RECORDED DATA>
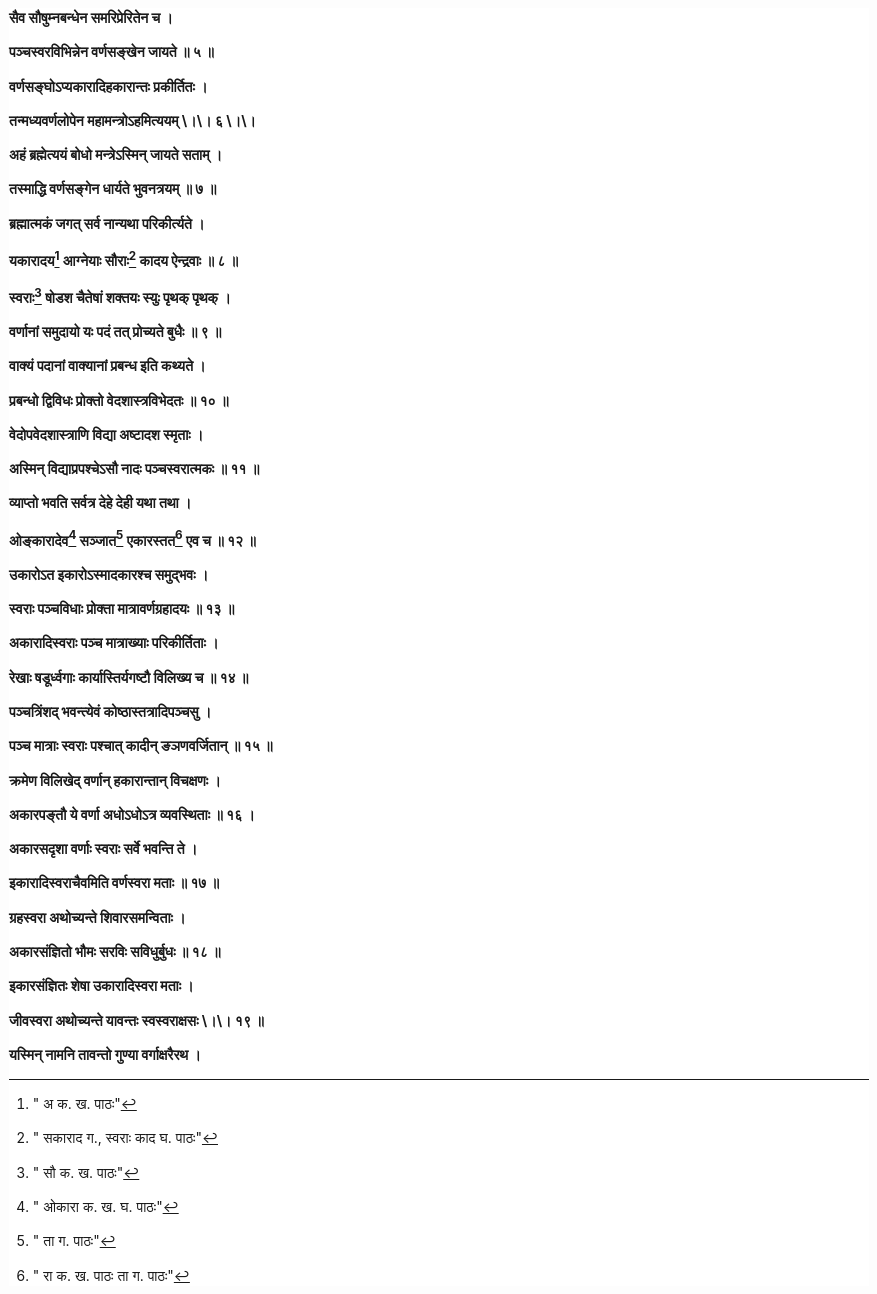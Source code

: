 **सैव सौषुम्नबन्धेन समरिप्रेरितेन च ।**

**पञ्चस्वरविभिन्नेन वर्णसङ्खेन जायते ॥ ५ ॥**

**वर्णसङ्घोऽप्यकारादिहकारान्तः प्रकीर्तितः ।**

**तन्मध्यवर्णलोपेन महामन्त्रोऽहमित्ययम् \।\। ६ \।\।**

**अहं ब्रह्मेत्ययं बोधो मन्त्रेऽस्मिन् जायते सताम् ।**

**तस्माद्धि वर्णसङ्गेन धार्यते भुवनत्रयम् ॥ ७ ॥**

**ब्रह्मात्मकं जगत् सर्व नान्यथा परिकीर्त्यते ।**

**यकारादय[^104] आग्नेयाः सौराः[^105] कादय ऐन्द्रवाः ॥ ८ ॥**

[^104]: " अ  क. ख. पाठः"

[^105]: " सकाराद  ग.,  स्वराः काद  घ. पाठः"

**स्वराः[^106] षोडश चैतेषां शक्तयः स्युः पृथक् पृथक् ।**

[^106]: " सौ  क. ख. पाठः"

**वर्णानां समुदायो यः पदं तत् प्रोच्यते बुधैः ॥ ९ ॥**

**वाक्यं पदानां वाक्यानां प्रबन्ध इति कथ्यते ।**

**प्रबन्धो द्विविधः प्रोक्तो वेदशास्त्रविभेदतः ॥ १० ॥**

**वेदोपवेदशास्त्राणि विद्या अष्टादश स्मृताः ।**

**अस्मिन् विद्याप्रपश्चेऽसौ नादः पञ्चस्वरात्मकः ॥ ११ ॥**

**व्याप्तो भवति सर्वत्र देहे देही यथा तथा ।**

**ओङ्कारादेव[^107] सञ्जात[^108] एकारस्तत[^109] एव च ॥ १२ ॥**

[^107]: " ओकारा  क. ख. घ. पाठः"

[^108]: " ता  ग. पाठः"

[^109]: " रा  क. ख. पाठः ता  ग. पाठः"

**उकारोऽत इकारोऽस्मादकारश्च समुद्भवः ।**

**स्वराः पञ्चविधाः प्रोक्ता मात्रावर्णग्रहादयः ॥ १३ ॥**

**अकारादिस्वराः पञ्च मात्राख्याः परिकीर्तिताः ।**

**रेखाः षडूर्ध्वगाः कार्यास्तिर्यगष्टौ विलिख्य च ॥ १४ ॥**

**पञ्चत्रिंशद् भवन्त्येवं कोष्ठास्तत्रादिपञ्चसु ।**

**पञ्च मात्राः स्वराः पश्चात् कादीन् ङञणवर्जितान् ॥ १५ ॥**

**क्रमेण विलिखेद् वर्णान् हकारान्तान् विचक्षणः ।**

**अकारपङ्तौ ये वर्णा अधोऽधोऽत्र व्यवस्थिताः ॥ १६ ।**

**अकारसदृशा वर्णाः स्वराः सर्वे भवन्ति ते ।**

**इकारादिस्वराचैवमिति वर्णस्वरा मताः ॥ १७ ॥**

**ग्रहस्वरा अथोच्यन्ते शिवारसमन्विताः ।**

**अकारसंज्ञितो भौमः सरविः सविधुर्बुधः ॥ १८ ॥**

**इकारसंज्ञितः शेषा उकारादिस्वरा मताः ।**

**जीवस्वरा अथोच्यन्ते यावन्तः स्वस्वराक्षसः \।\। १९ ॥**

**यस्मिन् नामनि तावन्तो गुण्या वर्गाक्षरैरथ ।**


[^1]: "ण"
[^2]: " घौ मत्तो मग्रो मत्स्यै "
[^3]: " दः  क. पाठः"
[^4]: "सः पाठः"
[^5]: " स्त "
[^6]: " ब्यं प्रयत्नाद्वा  क. पाठः० .T. 1926. 500. 15-2-1103."
[^7]: " अयशोभयेषु  क. ग. घ. पाठः"
[^8]: " आ ( म ? मा
[^9]: "न  ख. पाटः"
[^10]: " नेन कु  क. पाठः"
[^11]: " तिः  ख. पाठः"
[^12]: " व कुञ्जरं नैव कोपयेत् । क. पाठः"
[^13]: "पीर्ष्यतोर्द्धेक. ख. पाठः"
[^14]: " शत्रुसङ्कुचितं  ग घ पाठः"
[^15]: " तीयति ।  ख. ग. घ. पाठः"
[^16]: " यं  ख.  या  ग. घ. पाठः"
[^17]: " लान्मही  क. पाठः"
[^18]: " श्वेच्च स  ग. घ. पाठः"
[^19]: " व "
[^20]: " शी  क पाठः"
[^21]: " तो  ख. पाठः"
[^22]: " यां प्र  क. पाठः"
[^23]: " योगक  ग. पाठः"
[^24]: "न्द्रान्"
[^25]: " महामतिः  ग. घ. पाठः"
[^26]: " फलानु "
[^27]: " न्तिकगे हि  ग. पाठः"
[^28]: " रे  क. ख. घ. पाठः"
[^29]: " तो "
[^30]: " ते  ग. पाठः"
[^31]: " मणि "
[^33]: " स  क. ख. पाठः"
[^34]: " मा "
[^35]: "स्कन्धतोर्ध्वस्थि "
[^36]: " नोरूर्ध्वस्थि  क. ख. पाठः"
[^37]: " कार्याणि क. ख. घ. पाठः"
[^38]: " वैभावं पु  ग  र्वभागं घ. पाठः"
[^39]: " स  क ख. पाठः"
[^40]: " रं चेत् त  ग,  रखेत् त  घ. पाठः"
[^41]: " तथा दीपो द  ग. घ. पाठः"
[^42]: " वन्धकी गण क. ख. घ. पाठः"
[^43]: " च्छन् स  क. ख. पाठः"
[^44]: " लक्षणाध्यायो द्वितीयः ॥ ग घ पाठः"
[^45]: " ते चन्द्रे  क. पाठः"
[^46]: "णम् क. ग. घ .पाठः"
[^47]: "दपरनक्षत्रं भा"
[^48]: "ण  यत्तद्वद्योगिनं प्र  क. पाठः"
[^49]: " भो  क,  मे  ख. पाठः"
[^50]: " तो दुर्ब"
[^51]: " ज  क. पाठः"
[^52]: " दं "
[^53]: "कं ख. पाठः"
[^54]: "ष्ठेषु वर्जयेत्। बा क. पाठः"
[^55]: "तम्। ख. पाठः"
[^56]: "कं"
[^57]: "योज्यं त क पाठः"
[^58]: "स्मादपि ख पाठः"
[^59]: "द्रा क. पाठः"
[^60]: "को"
[^61]: "मां ख. पाठः"
[^62]: "त्यतः। ग. त्याच्च। ख. घ. पाठः"
[^63]: " त्रे "
[^64]: "तु"
[^65]: " ता  ख. पाठः"
[^66]: "दिषु भं क.पाठः"
[^67]: "ह ख.पाठः"
[^67]: "ह ख.पाठः"
[^69]: "दिक्का"
[^70]: "गु. ख. पाठः"
[^71]: "म्ना नीत्येव क.पाठः"
[^72]: "द्धं ख. पाठः"
[^73]: "कामधिवे ग.  पाठः"
[^74]: "धर्मपुत्रस्थराशीशपा घ. पाठः"
[^75]: " यम्  क. ख. पाठः"
[^76]: " लान्तरेण श  घ. पाठः"
[^77]: " जयविवे  ग. पाठः"
[^78]: " दि  ख पाठः"
[^79]: " तस्त्रीति ष  ख,  षटस्त्रिभि ष  ग. पाठः"
[^80]: " कृत्वा त  ख ग घ पाठः"
[^81]: " द्वि  ख.,  त्रि  ग. घ. पाठः"
[^82]: "तम्।ख. पाठः"
[^83]: "स्त्रित्रि शू क. पाठः"
[^84]: " मतः सूर्यात्  ग. घ. पाठः"
[^85]: " षट्के श्च ख. ग. घ. पाठः"
[^86]: " दयोऽपि "
[^87]: " स्य ख. पाठः"
[^88]: " चक्रे व्र  क. ख. घ. पाठः"
[^89]: " ट्ताराविजयं यु "
[^90]: " शूलम "
[^91]: " क्ष्ये विमृश्य प "
[^92]: "  शास्त्राणि सा  ख पाठः"
[^93]: " सोमाका "
[^94]: " त्तदार  क. पाठः"
[^95]: " भम्।  ख. पाठः"
[^96]: " वम् । अर्धेन्दु  क. ग. घ. पाठः"
[^97]: " ते ।  ख. पाठः"
[^98]: "भ्यश्रृङ्गम "
[^99]: " क्रवि  ख. पाठः"
[^100]: "क्तिश्च प "
[^101]: "न्ती"
[^102]: "मा"
[^103]: " री  ग. घ. पाठः"
[^110]: " र ततो वक्ष्ये स्व  ग.  रमथो वक्ष्ये स्व  घ. पाठः"
[^111]: "स्व ग. पाठः"
[^112]: " गी  ग. घ. पाठः"
[^113]: "न्तं क. ख. ग. पाठः"
[^114]: " भा  ग. घ. पाठः"
[^114]: " भा  ग. घ. पाठः"
[^116]: "नः  पक्षेऽपरे विशेषोऽस्ति पक्षिणामिति केचन ॥  तत्प्रकारमहं वक्ष्ये लक्षणेन विचक्षणः ।  भृगुवाराधिपः श्येनः पिङ्गलो गुरुवारपः॥  बुधस्य काकोरव्यारवारेशश्चरणायुधः ।  मन्दचन्द्रमसोरीशो मयूरः परिकीर्तितः ॥  भोजनं निद्रा मरणं गमनं राज्यमेव हि ।  प्राग्यामे गमनं यस्य तस्य पश्चात्तु भोजनम् ॥  पुनः पुनस्तथैवैवं क्रमेण गणयेत् सुधीः ।  स्वे स्वरो नारी दीर्घेति परिकीर्तिता ॥  मात्रादा महती यस्य तस्य युद्धे जयं भवेत् ।  मात्राहीनं तु यन्नाम्ना तस्य नास्ति रणे जयम् ॥  आदौ गुरुस्पर्शवर्णो भवेद्यस्य स वीर्यवान् ।  आधानादि शुभं कर्म धनधान्यादिसङ्ग्रहाः ॥  वापनं सर्वबीजश्च पुरवेश्मप्रवेशनम् ।  रसायनप्रयोगं च व्याधीनां च चिकित्सितम् ॥  स्वरे बाले यथा काले तथा कुर्याद् विचक्षणः ।  पाणिग्रहं च भृत्यानां सङ्ग्रहः स्वामिसङ्ग्रहः ॥  राज्ञां प्रत्यर्थिनां राज्यदेशगेहप्रवेशनम् ।  इत्यादिकर्म कुर्वीत स्वरे कौमारके बुधः ॥  गजाद्यारोहणं युद्धं पट्टबन्धाभिषेचनम् ।  नारीसमागमं द्यूतं रिपूणां प्राणखण्डनम् ॥  यात्रां कुर्वीत भूपालो दारा राज्ञि स्वरे तदा ।  शान्तिकं पौष्टिकं कर्म मोक्षदीक्षां समाचरेत् ।  यदा वृद्धस्वरे जाते मात्राख्ये मतिमान् नरः ॥  स्नानं दानं व्रतं ध्यानं यदा मात्रे स्वरे मते ।  जाते कुर्यात् तदा काले महीपालो महामतिः ॥  इति रणदीपिकायां पञ्चस्वरभुक्तिविवे  ग. पाठः."
[^117]: "व्यान्यां गु"
[^118]: "तु कुलीरार्के नि "
[^119]: "  भा  ग.घ प. पाठः"
[^120]: "नित्यं युद्धकर्म स नी घ पाठः"
[^121]: " बलाव  ग. घ. पाठः"
[^122]: "क्षदिवसस्य चेत्  गा पाठः"
[^123]: " वा  ग. घ. पाठः"
[^124]: " ताः ।  घ.पाठः"
[^125]: "   पृ ग. पाठः"
[^126]: " हतं वदेत् । क. ख.,  ततः परैः ।  ग. पाठः."
[^127]: "दक्षिणा"
[^128]: " ग्राह्यश्च  क. ख. पाठः"
[^129]: " स्सा  ग घ पाठः"
[^130]: " न्यो ,"
[^131]: " ण्यः क. ख. पाठः."
[^132]: "ष्टिं "
[^133]: " नीम "
[^134]: " रे हला  ग. घ. पाठः"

WHAT IS BEING ASKED> The listing above holds a line with "नान्यथा परिकीर्त्यते ।**" and a line with "अथोच्यन्ते शिवारसमन्विताः ।**". Print the stretch from the first through the second, exactly and alone.

RESPONSE>
**ब्रह्मात्मकं जगत् सर्व नान्यथा परिकीर्त्यते ।**

**यकारादय[^104] आग्नेयाः सौराः[^105] कादय ऐन्द्रवाः ॥ ८ ॥**

[^104]: " अ  क. ख. पाठः"

[^105]: " सकाराद  ग.,  स्वराः काद  घ. पाठः"

**स्वराः[^106] षोडश चैतेषां शक्तयः स्युः पृथक् पृथक् ।**

[^106]: " सौ  क. ख. पाठः"

**वर्णानां समुदायो यः पदं तत् प्रोच्यते बुधैः ॥ ९ ॥**

**वाक्यं पदानां वाक्यानां प्रबन्ध इति कथ्यते ।**

**प्रबन्धो द्विविधः प्रोक्तो वेदशास्त्रविभेदतः ॥ १० ॥**

**वेदोपवेदशास्त्राणि विद्या अष्टादश स्मृताः ।**

**अस्मिन् विद्याप्रपश्चेऽसौ नादः पञ्चस्वरात्मकः ॥ ११ ॥**

**व्याप्तो भवति सर्वत्र देहे देही यथा तथा ।**

**ओङ्कारादेव[^107] सञ्जात[^108] एकारस्तत[^109] एव च ॥ १२ ॥**

[^107]: " ओकारा  क. ख. घ. पाठः"

[^108]: " ता  ग. पाठः"

[^109]: " रा  क. ख. पाठः ता  ग. पाठः"

**उकारोऽत इकारोऽस्मादकारश्च समुद्भवः ।**

**स्वराः पञ्चविधाः प्रोक्ता मात्रावर्णग्रहादयः ॥ १३ ॥**

**अकारादिस्वराः पञ्च मात्राख्याः परिकीर्तिताः ।**

**रेखाः षडूर्ध्वगाः कार्यास्तिर्यगष्टौ विलिख्य च ॥ १४ ॥**

**पञ्चत्रिंशद् भवन्त्येवं कोष्ठास्तत्रादिपञ्चसु ।**

**पञ्च मात्राः स्वराः पश्चात् कादीन् ङञणवर्जितान् ॥ १५ ॥**

**क्रमेण विलिखेद् वर्णान् हकारान्तान् विचक्षणः ।**

**अकारपङ्तौ ये वर्णा अधोऽधोऽत्र व्यवस्थिताः ॥ १६ ।**

**अकारसदृशा वर्णाः स्वराः सर्वे भवन्ति ते ।**

**इकारादिस्वराचैवमिति वर्णस्वरा मताः ॥ १७ ॥**

**ग्रहस्वरा अथोच्यन्ते शिवारसमन्विताः ।**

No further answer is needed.